__EXERCISE OBJECTIVE__.
Report every line in the listing that contains the string "parameters".

__MATERIAL SHOWN__.
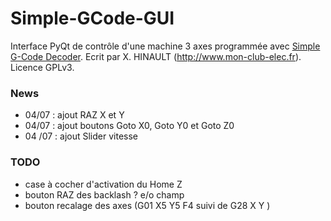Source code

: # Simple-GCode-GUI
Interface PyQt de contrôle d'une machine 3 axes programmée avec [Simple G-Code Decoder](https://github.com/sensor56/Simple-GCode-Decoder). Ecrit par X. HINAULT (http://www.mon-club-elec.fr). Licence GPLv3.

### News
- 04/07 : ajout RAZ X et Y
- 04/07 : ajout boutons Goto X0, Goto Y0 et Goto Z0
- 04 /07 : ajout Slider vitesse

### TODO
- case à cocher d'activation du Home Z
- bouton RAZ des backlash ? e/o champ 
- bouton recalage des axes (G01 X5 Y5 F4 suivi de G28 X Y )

--

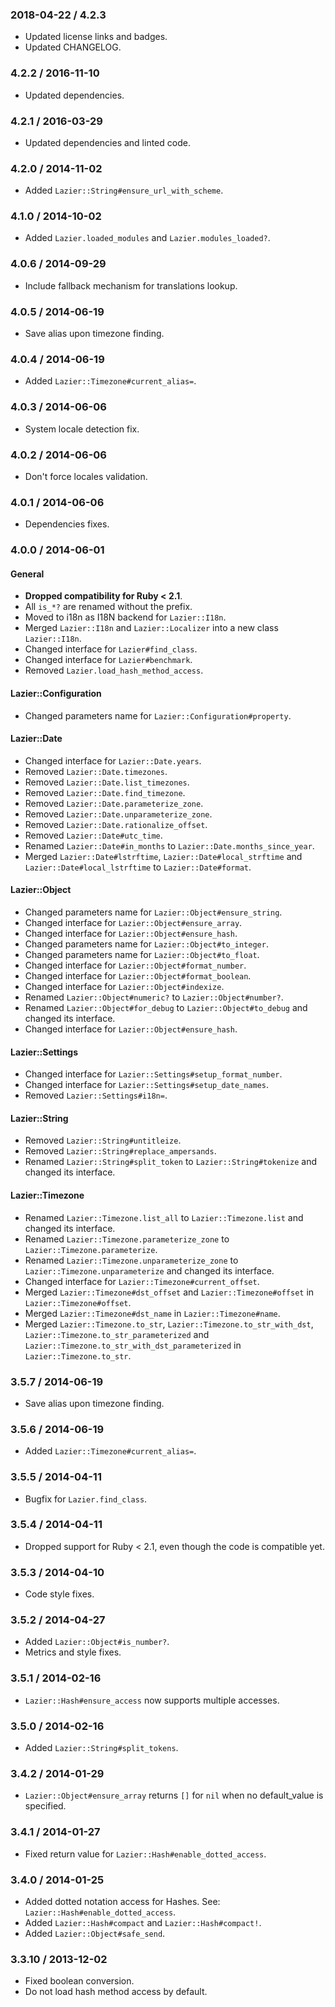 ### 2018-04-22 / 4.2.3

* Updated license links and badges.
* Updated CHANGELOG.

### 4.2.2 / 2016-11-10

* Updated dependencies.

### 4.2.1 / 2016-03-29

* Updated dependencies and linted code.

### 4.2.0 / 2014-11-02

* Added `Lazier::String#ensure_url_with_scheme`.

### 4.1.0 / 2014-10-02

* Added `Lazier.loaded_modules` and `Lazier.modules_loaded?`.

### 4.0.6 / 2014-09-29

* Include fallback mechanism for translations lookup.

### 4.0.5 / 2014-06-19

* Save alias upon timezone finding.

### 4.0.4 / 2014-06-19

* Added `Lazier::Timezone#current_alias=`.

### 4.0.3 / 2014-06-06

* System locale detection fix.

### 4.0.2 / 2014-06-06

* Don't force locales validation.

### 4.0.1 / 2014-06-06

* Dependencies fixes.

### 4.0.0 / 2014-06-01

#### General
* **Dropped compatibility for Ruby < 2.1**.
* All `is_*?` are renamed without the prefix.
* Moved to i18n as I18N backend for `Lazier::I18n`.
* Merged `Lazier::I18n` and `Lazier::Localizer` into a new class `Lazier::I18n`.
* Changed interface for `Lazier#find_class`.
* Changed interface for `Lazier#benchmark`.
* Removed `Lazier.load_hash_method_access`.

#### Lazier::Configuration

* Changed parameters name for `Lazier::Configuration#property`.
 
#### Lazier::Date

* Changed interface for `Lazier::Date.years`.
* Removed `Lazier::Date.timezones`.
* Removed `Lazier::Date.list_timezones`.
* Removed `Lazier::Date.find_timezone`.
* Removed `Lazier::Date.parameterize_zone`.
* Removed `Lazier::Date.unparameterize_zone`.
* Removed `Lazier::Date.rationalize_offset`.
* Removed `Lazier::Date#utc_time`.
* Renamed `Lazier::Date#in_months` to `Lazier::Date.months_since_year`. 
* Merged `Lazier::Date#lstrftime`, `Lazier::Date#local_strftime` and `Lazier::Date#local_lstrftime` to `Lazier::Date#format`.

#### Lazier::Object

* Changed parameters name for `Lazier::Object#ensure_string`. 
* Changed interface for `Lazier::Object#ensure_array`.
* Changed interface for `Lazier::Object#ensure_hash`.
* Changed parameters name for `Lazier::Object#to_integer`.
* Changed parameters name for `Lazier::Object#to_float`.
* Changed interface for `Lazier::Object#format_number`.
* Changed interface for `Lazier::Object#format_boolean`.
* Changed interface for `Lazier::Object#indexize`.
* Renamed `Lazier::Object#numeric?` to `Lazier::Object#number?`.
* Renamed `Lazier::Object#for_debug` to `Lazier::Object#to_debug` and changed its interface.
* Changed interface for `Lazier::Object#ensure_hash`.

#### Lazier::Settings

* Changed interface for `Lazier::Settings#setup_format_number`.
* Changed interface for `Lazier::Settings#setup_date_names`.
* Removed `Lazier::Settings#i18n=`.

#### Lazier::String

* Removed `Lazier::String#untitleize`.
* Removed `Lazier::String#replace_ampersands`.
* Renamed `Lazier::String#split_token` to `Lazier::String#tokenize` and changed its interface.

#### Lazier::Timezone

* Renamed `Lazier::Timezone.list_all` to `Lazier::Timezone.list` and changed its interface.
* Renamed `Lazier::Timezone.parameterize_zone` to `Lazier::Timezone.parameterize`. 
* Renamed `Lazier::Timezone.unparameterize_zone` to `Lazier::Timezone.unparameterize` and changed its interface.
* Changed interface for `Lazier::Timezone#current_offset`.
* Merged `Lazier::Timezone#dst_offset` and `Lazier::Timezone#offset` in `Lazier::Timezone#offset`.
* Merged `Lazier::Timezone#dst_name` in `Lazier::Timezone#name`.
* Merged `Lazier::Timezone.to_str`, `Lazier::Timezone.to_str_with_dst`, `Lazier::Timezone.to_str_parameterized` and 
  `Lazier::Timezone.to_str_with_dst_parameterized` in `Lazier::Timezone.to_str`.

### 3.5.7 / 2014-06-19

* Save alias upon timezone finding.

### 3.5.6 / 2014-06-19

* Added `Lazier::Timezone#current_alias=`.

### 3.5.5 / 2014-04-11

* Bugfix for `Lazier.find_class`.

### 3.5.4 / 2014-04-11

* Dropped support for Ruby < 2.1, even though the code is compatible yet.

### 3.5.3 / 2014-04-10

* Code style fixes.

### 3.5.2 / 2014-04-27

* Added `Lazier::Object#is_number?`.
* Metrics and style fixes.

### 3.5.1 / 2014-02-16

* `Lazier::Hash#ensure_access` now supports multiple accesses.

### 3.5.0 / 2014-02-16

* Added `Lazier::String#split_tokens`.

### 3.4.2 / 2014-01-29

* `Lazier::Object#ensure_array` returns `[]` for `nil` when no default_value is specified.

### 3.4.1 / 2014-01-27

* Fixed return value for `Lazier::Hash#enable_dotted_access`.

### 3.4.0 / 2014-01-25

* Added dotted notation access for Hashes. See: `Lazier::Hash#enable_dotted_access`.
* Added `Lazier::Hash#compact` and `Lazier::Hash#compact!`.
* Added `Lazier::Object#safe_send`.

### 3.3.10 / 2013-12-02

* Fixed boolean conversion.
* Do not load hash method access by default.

__FINISHED EXERCISE__.
* Changed parameters name for `Lazier::Configuration#property`.
* Changed parameters name for `Lazier::Object#ensure_string`. 
* Changed parameters name for `Lazier::Object#to_integer`.
* Changed parameters name for `Lazier::Object#to_float`.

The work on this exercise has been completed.